[Directions for this task] Two lines below mark the span: the one containing "cycled' is not" and the one containing "In the **Filter". Set down both, plus every line between, exactly as they stand, and nothing else.

[Supplied material]
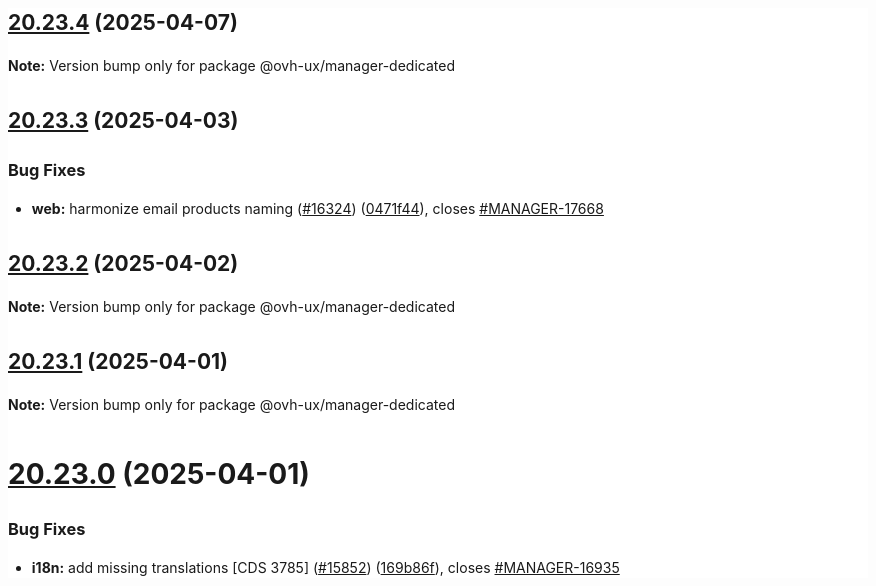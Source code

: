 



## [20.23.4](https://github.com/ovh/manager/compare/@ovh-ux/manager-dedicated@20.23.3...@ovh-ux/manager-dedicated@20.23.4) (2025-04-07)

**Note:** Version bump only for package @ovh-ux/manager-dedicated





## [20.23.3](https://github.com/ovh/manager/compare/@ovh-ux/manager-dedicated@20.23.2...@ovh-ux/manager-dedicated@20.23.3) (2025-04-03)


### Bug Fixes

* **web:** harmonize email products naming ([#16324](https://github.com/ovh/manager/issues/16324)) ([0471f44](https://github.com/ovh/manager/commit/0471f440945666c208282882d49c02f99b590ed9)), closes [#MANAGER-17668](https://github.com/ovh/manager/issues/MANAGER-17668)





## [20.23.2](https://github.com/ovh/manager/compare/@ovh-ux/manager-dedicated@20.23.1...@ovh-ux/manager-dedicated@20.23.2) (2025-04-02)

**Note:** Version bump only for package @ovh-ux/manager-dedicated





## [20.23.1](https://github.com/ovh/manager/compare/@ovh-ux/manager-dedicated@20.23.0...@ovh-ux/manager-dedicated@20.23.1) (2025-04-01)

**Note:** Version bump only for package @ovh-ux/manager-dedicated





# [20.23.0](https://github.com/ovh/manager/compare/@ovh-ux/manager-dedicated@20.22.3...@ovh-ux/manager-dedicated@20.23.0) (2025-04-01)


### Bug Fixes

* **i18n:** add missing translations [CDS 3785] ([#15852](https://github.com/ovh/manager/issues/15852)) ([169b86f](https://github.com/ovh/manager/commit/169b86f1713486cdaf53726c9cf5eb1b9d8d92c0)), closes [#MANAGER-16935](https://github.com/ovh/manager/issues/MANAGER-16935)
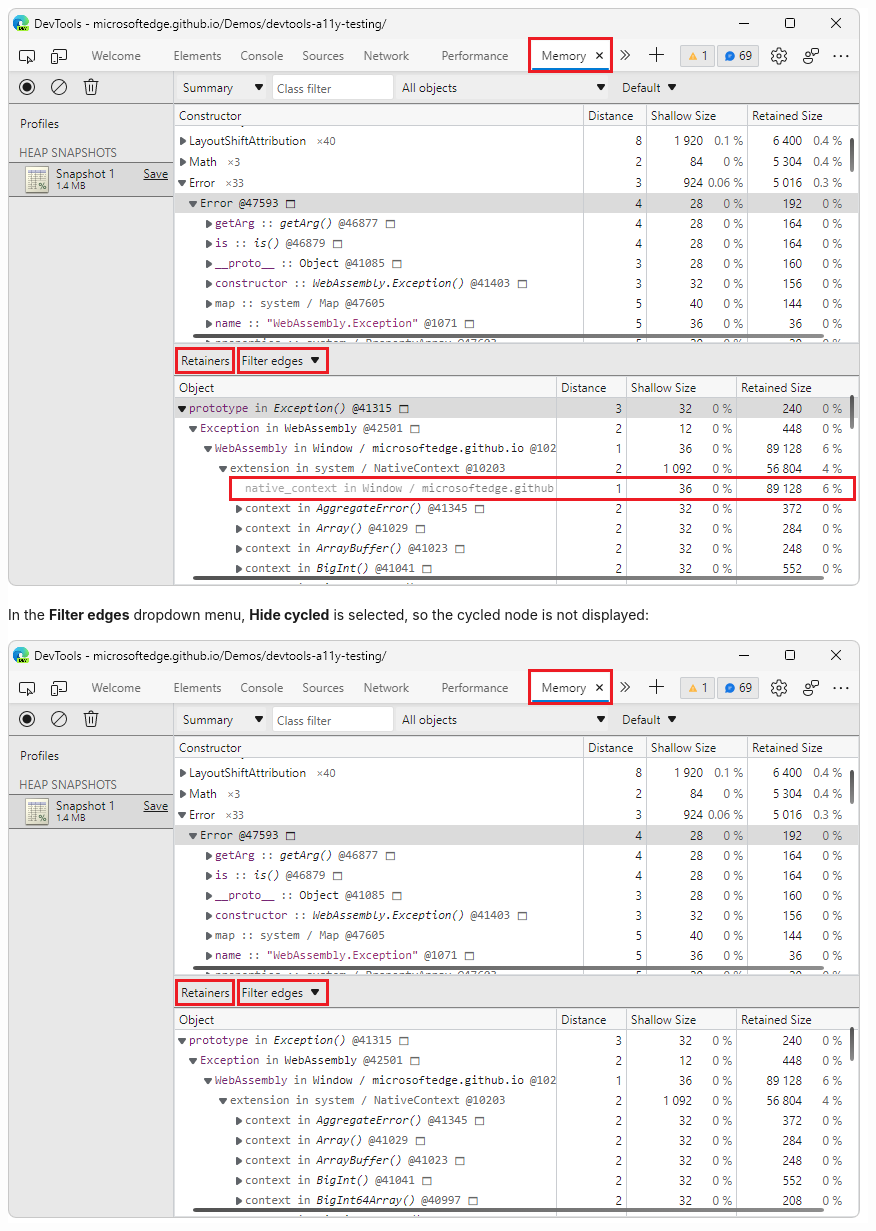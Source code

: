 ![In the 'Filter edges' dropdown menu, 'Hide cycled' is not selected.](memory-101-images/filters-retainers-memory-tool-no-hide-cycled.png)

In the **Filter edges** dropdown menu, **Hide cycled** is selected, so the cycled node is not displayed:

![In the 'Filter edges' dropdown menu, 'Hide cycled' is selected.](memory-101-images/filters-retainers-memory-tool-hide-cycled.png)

==

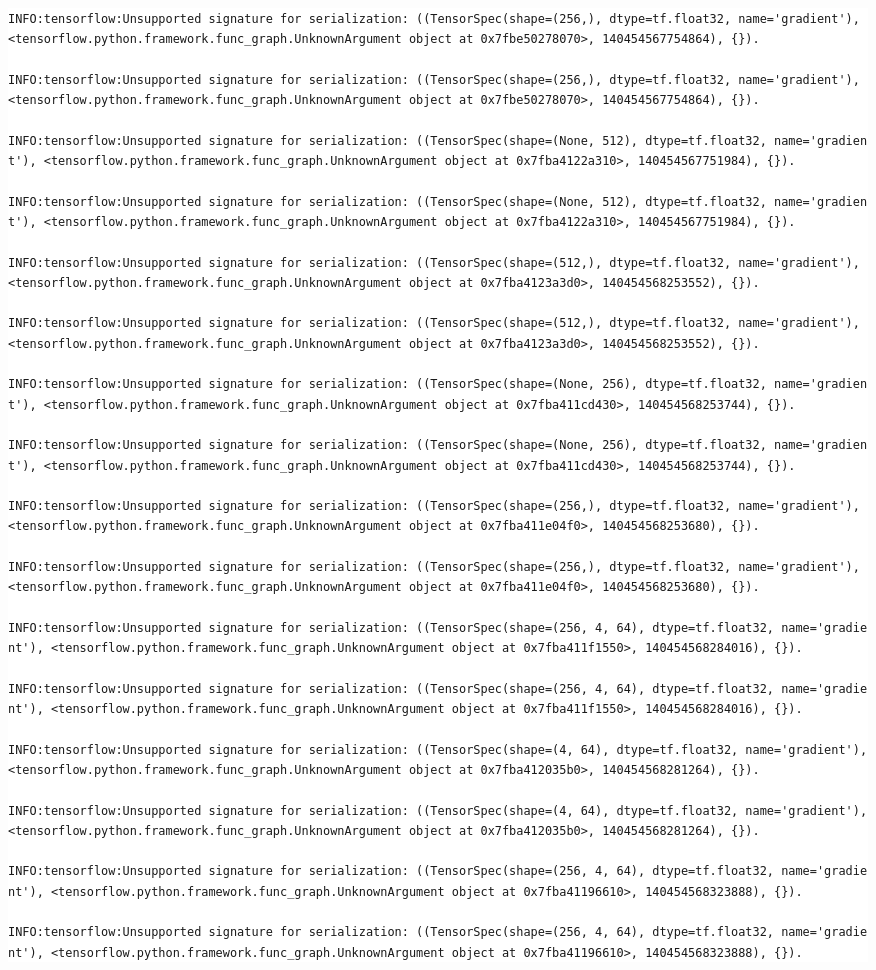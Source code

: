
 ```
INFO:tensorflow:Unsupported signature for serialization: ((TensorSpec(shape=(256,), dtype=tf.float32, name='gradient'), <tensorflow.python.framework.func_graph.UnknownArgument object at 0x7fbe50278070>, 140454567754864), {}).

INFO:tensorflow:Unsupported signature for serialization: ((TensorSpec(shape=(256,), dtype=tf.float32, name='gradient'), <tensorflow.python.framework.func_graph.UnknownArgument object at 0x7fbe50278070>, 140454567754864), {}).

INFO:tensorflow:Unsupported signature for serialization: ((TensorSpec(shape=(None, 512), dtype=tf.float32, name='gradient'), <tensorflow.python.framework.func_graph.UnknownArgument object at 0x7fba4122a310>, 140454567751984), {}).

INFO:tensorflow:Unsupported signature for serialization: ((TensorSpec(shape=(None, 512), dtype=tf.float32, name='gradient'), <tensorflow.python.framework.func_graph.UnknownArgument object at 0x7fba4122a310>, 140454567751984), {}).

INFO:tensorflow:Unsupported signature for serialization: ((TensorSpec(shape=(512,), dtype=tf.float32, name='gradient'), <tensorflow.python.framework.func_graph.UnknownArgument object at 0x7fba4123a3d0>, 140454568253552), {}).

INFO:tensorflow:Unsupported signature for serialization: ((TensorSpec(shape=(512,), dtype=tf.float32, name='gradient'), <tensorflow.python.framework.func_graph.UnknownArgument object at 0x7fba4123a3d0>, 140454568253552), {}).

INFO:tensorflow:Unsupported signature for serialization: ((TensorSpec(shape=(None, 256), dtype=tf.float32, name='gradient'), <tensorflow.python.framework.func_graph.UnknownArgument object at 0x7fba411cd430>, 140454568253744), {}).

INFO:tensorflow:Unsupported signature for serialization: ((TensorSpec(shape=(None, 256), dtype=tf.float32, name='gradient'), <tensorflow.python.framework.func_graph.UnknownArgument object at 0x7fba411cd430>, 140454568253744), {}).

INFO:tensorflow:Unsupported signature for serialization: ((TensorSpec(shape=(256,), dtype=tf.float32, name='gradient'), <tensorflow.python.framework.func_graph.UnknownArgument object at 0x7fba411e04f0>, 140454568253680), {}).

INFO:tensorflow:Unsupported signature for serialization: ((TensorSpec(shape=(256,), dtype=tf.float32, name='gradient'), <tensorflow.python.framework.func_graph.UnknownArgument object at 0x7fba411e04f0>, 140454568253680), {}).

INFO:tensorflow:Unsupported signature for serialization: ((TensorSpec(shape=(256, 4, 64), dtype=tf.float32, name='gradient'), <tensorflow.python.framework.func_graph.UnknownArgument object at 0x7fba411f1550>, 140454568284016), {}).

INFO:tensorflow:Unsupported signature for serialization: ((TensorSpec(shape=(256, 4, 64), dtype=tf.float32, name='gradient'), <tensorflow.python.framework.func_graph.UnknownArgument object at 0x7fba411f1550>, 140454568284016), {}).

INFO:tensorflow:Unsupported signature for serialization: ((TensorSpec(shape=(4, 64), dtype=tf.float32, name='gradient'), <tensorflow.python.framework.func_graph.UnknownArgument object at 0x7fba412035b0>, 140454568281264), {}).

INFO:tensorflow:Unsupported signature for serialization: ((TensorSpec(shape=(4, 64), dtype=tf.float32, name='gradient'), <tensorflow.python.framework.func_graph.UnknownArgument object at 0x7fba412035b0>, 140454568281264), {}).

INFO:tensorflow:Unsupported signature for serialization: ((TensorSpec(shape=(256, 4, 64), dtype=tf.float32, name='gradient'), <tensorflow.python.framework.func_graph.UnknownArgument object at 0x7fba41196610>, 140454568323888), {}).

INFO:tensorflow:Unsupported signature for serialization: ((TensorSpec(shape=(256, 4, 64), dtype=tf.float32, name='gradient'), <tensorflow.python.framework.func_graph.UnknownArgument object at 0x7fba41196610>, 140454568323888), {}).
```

...

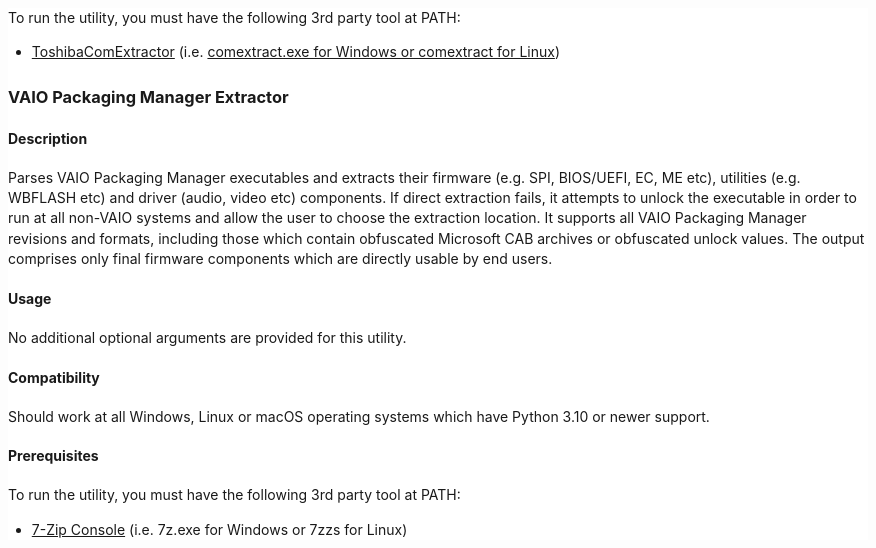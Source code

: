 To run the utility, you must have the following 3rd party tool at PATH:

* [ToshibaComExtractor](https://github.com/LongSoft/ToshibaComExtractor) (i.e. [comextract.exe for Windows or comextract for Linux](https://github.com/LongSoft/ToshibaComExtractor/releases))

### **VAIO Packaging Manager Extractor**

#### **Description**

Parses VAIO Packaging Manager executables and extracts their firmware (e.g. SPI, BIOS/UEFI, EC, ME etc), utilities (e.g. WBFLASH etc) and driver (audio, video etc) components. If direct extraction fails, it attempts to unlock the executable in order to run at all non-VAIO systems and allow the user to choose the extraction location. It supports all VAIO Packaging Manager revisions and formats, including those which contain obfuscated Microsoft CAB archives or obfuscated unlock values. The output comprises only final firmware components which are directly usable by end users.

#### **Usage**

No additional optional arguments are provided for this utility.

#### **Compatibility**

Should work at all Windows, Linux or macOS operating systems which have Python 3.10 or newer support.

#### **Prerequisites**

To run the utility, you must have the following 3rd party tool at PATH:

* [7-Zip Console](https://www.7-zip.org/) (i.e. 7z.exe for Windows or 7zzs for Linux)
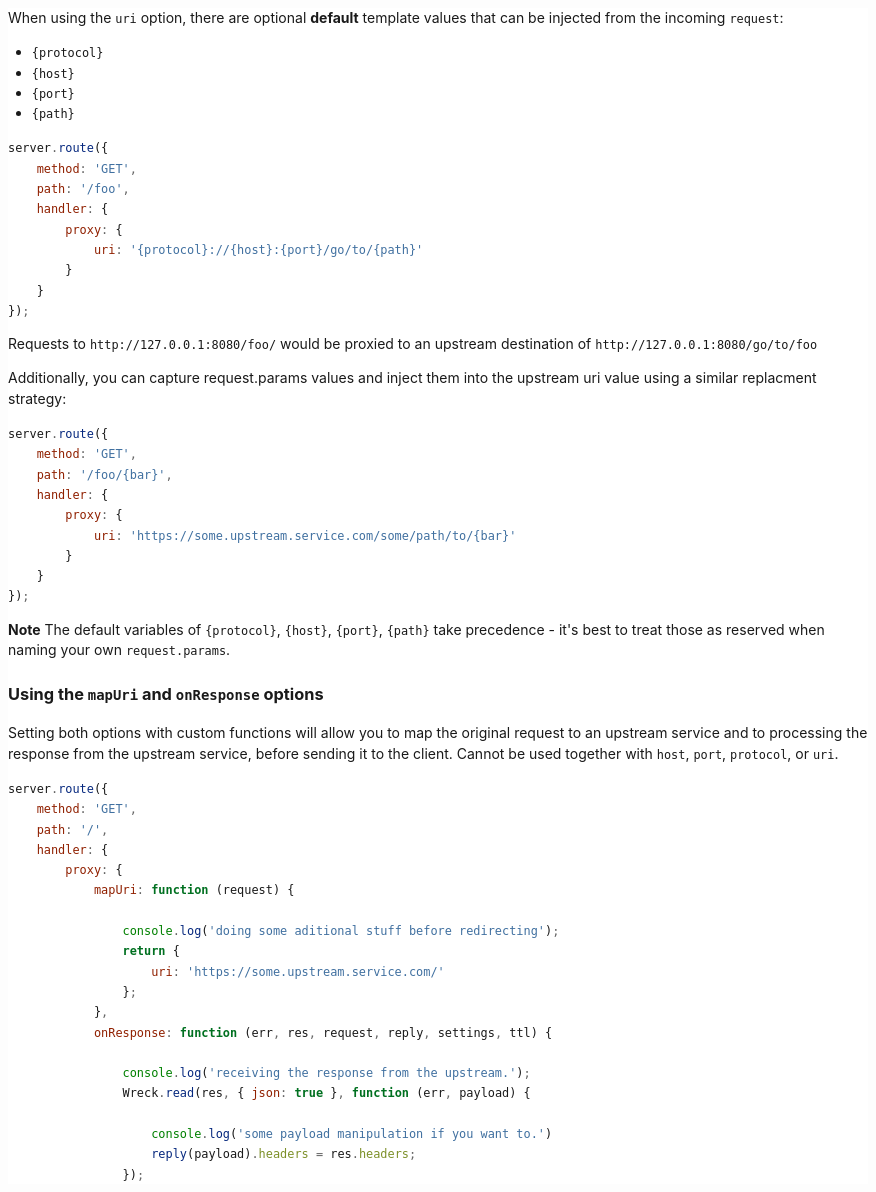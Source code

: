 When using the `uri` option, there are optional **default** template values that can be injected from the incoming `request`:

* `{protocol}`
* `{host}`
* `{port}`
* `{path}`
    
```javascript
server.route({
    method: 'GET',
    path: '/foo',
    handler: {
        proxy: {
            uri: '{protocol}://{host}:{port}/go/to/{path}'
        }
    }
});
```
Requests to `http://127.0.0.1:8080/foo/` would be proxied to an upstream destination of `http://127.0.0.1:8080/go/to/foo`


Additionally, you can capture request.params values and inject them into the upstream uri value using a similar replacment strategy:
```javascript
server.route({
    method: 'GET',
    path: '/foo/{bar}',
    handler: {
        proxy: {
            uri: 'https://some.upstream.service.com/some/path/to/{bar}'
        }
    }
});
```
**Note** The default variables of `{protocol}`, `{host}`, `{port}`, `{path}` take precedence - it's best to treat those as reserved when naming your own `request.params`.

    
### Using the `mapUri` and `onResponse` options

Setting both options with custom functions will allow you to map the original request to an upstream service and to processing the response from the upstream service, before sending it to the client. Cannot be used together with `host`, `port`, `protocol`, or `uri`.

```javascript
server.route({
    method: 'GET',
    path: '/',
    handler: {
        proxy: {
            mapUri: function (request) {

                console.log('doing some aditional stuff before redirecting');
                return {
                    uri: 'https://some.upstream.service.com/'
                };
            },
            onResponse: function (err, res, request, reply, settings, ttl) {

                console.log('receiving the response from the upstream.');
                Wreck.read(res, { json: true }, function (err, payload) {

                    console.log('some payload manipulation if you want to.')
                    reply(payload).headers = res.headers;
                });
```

[Answer below]
: ![In the 'Filter edges' dropdown menu, 'Hide cycled' is not selected.](memory-101-images/filters-retainers-memory-tool-no-hide-cycled.png)

In the **Filter edges** dropdown menu, **Hide cycled** is selected, so the cycled node is not displayed:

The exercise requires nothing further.